Die Angeklagte vor Gericht – die „Schleckeria“ ist mittlerweile verkauft. Bild: dpa

Estibaliz C. soll zwei ihrer Männer erschossen, zerstückelt und einbetoniert haben. Die Staatsanwältin nennt die Frau eine „tickende Zeitbombe“.

          In Wien hat am Montag der Prozess gegen eine Eisverkäuferin begonnen, die binnen zweier Jahre zwei ihrer Männer erschossen, zerstückelt, einbetoniert und im Keller ihres Eissalons abgestellt hat. Die 34 Jahre alte Frau mit spanischer und mexikanischer Staatsangehörigkeit gestand vor Gericht die Taten. Die erste richtete sich gegen einen Deutschen, der schon von ihr geschieden war, aber noch mit ihr in einer Wohnung lebte. Sie habe ihn mit einer 22er Beretta von hinten erschossen, weil er nicht ausgezogen sei und sie weiterhin „niedergemacht“ habe, sagte sie laut Agenturmeldungen. Nach einigen Tagen habe sie den Leichnam – nach einem vergeblichen Verbrennungsversuch – mit einer Kettensäge zerteilt, weil er im Ganzen nicht in eine Tiefkühltruhe passte. Später betonierte sie die Leichenteile ein und stellte sie – mit Hilfe von offenbar ahnungslosen Freunden – im Lagerraum des Eissalons „Schleckeria“ ab.

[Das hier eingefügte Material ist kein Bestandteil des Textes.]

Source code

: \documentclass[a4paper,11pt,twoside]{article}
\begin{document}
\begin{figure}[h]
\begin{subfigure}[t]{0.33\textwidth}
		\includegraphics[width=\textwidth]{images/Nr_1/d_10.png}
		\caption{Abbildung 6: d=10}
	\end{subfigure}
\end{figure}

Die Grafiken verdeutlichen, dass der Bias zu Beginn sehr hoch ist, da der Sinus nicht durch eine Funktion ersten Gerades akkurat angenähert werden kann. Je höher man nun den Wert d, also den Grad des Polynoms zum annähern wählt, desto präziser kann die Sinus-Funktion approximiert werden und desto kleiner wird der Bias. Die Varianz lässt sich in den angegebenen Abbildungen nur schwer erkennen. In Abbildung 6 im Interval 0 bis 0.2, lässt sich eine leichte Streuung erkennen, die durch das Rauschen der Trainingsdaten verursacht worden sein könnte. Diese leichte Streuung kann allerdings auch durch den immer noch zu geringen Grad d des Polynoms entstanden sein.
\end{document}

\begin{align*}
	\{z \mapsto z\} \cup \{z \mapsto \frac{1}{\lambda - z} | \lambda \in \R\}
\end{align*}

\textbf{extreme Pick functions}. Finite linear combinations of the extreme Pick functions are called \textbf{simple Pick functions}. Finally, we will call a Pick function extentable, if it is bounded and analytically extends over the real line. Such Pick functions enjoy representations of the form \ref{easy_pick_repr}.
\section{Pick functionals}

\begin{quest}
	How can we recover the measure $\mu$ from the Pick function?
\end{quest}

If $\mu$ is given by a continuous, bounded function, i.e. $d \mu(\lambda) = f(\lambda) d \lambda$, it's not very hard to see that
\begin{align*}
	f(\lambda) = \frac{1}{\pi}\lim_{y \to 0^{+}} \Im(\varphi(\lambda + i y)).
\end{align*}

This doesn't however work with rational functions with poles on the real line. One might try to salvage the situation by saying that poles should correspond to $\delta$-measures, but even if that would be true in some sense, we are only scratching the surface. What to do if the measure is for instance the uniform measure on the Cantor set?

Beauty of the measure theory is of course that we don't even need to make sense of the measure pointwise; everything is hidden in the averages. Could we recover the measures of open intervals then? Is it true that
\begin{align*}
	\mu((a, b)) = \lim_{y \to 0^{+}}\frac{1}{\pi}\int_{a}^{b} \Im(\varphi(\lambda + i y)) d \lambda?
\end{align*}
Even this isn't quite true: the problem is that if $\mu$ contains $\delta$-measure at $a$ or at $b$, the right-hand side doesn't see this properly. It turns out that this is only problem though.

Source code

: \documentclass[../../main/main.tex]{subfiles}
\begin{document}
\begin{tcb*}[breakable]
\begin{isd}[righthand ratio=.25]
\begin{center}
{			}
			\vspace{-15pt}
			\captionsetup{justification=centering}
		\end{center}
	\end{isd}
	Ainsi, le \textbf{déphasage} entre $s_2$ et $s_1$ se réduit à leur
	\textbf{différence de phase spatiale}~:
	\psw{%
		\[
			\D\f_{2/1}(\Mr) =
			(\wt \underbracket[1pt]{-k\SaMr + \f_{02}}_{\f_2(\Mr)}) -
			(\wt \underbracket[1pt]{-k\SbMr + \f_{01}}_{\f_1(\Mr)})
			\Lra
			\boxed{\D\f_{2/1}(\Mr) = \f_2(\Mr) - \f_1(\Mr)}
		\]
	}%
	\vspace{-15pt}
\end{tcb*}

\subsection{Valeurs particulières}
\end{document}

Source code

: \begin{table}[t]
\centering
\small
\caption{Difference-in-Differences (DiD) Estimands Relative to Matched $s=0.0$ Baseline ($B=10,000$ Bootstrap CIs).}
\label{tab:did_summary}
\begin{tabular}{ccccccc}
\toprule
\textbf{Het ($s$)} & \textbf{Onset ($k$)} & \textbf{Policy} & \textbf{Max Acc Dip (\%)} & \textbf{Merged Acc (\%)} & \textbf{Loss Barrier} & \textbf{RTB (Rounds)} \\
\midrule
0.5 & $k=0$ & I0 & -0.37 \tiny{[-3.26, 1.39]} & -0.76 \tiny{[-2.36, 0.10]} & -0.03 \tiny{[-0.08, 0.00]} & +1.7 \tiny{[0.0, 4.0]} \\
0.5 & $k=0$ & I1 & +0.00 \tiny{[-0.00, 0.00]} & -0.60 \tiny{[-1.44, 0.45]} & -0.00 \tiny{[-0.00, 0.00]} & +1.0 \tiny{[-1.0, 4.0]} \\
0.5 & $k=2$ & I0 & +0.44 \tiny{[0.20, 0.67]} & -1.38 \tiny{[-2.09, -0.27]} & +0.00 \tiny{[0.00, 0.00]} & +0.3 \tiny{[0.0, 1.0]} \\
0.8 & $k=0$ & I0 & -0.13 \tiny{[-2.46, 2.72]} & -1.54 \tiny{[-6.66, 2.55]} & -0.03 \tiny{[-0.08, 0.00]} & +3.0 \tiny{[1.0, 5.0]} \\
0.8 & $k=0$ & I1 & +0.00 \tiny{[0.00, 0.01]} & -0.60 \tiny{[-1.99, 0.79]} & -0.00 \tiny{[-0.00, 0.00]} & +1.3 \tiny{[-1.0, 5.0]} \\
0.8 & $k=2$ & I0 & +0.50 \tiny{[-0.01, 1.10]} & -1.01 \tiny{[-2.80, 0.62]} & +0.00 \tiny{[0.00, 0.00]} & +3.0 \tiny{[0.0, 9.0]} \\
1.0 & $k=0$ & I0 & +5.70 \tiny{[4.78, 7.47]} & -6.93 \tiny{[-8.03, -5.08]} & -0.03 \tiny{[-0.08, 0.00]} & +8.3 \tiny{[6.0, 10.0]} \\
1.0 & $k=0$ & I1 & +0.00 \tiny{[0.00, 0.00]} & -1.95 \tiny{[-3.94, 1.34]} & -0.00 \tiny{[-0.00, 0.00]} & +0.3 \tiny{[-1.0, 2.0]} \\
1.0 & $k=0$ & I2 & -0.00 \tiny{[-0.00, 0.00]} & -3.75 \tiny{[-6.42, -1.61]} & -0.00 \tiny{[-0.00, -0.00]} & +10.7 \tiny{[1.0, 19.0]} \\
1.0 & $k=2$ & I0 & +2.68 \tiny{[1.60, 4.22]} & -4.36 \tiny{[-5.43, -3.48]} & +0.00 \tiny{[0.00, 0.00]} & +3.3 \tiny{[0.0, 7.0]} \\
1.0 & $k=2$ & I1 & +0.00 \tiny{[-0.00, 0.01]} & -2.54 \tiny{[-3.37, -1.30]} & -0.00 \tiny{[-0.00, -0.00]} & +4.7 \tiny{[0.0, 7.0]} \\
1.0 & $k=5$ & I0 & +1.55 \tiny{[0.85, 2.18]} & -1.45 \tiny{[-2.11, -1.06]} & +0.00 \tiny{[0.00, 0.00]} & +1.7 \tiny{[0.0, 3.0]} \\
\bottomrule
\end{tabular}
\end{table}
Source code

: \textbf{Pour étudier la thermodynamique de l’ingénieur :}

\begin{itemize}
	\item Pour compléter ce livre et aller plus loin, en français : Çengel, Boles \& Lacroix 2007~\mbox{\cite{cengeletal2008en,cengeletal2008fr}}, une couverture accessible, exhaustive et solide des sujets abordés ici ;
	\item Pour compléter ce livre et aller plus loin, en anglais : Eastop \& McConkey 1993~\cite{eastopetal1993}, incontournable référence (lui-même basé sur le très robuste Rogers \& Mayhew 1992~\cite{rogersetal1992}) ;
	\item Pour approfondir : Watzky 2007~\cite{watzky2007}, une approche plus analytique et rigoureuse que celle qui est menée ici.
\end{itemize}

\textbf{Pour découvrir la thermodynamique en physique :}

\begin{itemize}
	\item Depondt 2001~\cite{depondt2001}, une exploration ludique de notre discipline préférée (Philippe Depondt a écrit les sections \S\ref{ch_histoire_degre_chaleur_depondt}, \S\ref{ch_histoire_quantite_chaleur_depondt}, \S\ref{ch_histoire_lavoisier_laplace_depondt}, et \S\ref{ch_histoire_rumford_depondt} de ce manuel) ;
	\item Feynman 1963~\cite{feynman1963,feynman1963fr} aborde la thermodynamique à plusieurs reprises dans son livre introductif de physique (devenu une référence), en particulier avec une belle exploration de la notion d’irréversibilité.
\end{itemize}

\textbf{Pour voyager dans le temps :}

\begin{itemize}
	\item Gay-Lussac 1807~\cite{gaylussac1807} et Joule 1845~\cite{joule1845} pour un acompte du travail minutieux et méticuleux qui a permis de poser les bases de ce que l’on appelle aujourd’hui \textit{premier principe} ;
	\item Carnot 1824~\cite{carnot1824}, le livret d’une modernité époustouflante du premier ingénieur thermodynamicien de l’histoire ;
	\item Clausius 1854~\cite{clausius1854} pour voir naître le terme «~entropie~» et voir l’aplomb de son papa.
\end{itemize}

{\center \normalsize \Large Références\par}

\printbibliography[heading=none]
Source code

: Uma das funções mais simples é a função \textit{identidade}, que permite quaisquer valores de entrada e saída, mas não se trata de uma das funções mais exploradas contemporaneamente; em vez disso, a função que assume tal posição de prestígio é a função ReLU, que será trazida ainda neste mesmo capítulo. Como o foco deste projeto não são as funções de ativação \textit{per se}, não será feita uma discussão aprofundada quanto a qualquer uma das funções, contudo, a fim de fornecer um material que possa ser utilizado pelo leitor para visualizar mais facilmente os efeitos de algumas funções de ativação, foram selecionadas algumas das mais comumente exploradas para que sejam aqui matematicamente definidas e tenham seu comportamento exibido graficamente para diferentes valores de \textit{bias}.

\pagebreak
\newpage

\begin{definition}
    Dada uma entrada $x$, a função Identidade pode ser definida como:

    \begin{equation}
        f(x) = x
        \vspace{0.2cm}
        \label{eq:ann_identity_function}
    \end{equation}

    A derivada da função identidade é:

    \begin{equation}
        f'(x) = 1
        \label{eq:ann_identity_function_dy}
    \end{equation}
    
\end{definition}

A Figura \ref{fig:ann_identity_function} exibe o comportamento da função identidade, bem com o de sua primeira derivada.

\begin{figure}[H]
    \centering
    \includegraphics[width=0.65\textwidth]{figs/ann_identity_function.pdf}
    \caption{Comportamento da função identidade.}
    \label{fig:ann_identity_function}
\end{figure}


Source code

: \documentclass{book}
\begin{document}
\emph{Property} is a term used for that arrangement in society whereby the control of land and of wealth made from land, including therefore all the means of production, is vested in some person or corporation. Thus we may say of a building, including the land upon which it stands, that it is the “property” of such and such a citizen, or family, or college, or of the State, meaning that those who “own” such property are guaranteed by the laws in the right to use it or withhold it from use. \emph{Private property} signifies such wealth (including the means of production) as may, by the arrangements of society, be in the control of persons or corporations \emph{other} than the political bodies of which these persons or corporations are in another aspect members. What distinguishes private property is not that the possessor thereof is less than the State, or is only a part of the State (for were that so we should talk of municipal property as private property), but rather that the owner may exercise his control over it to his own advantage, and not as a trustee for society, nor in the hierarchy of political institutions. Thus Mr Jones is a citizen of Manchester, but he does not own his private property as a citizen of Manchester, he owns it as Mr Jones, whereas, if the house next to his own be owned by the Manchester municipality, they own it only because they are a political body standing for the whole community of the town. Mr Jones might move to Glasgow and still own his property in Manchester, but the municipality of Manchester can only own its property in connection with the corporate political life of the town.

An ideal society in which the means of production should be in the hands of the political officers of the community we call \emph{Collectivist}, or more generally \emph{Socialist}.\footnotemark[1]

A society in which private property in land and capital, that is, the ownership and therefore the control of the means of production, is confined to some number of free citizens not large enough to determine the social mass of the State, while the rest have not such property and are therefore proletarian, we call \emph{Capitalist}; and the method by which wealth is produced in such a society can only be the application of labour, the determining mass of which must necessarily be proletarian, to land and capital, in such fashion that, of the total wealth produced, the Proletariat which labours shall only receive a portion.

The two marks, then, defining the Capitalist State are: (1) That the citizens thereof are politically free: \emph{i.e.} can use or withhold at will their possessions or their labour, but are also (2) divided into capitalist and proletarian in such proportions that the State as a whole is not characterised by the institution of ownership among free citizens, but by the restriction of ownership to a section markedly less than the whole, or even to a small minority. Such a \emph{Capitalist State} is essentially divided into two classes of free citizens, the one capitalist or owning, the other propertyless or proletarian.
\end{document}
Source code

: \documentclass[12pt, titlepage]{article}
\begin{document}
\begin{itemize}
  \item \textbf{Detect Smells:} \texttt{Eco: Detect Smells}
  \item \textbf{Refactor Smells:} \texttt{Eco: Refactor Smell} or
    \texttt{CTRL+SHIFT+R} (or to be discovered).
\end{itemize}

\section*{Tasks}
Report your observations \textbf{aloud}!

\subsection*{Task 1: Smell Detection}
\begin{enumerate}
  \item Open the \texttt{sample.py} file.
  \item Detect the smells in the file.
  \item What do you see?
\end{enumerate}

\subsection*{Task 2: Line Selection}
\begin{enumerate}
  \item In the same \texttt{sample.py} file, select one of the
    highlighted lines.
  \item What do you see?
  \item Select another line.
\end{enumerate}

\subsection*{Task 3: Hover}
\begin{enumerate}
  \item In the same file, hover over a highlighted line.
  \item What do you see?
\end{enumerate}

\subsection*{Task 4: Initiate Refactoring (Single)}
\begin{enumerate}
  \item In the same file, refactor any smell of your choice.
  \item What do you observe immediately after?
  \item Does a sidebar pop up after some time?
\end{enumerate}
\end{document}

          Estibaliz C. – eine „tickende Zeitbombe“?
          Estibaliz C. – eine „tickende Zeitbombe“? : Bild: dpa
          Stephan Löwenstein

          Politischer Korrespondent für Österreich und Ungarn mit Sitz in Wien.

          Ihr nächster Lebensgefährte hatte sich den tödlichen Widerwillen der Frau zugezogen, weil er bei einer gemeinsam besuchten Geselligkeit mit einer anderen Frau geflirtet habe und sich abends der Auseinandersetzung entzogen habe, indem er sich schlafen legte und schnarchte. Des Leichnams entledigte sich die Frau auf ähnliche Weise. Handwerker entdeckten die sterblichen Überreste zufällig. Nach kurzer Flucht wurde Estibaliz C. 2011 gefasst. Ihr Fall erregte dann noch einmal Aufsehen, als sie im Gefängnis ein Kind gebar, das sie von ihrem heutigen Ehemann hat. Staatsanwältin Petra Freh beschrieb die Angeklagte den Geschworenen am Wiener Straflandesgericht als „eiskalte, brandgefährliche Frau“ und „tickende Zeitbombe“. Frau C. widersprach: Ihr jetziger Mann müsse nichts von ihr befürchten, weil er anders als die anderen sei, nämlich „ganz sanft“. „Er würde mich nie in so eine Situation bringen.“

          Quelle: F.A.Z.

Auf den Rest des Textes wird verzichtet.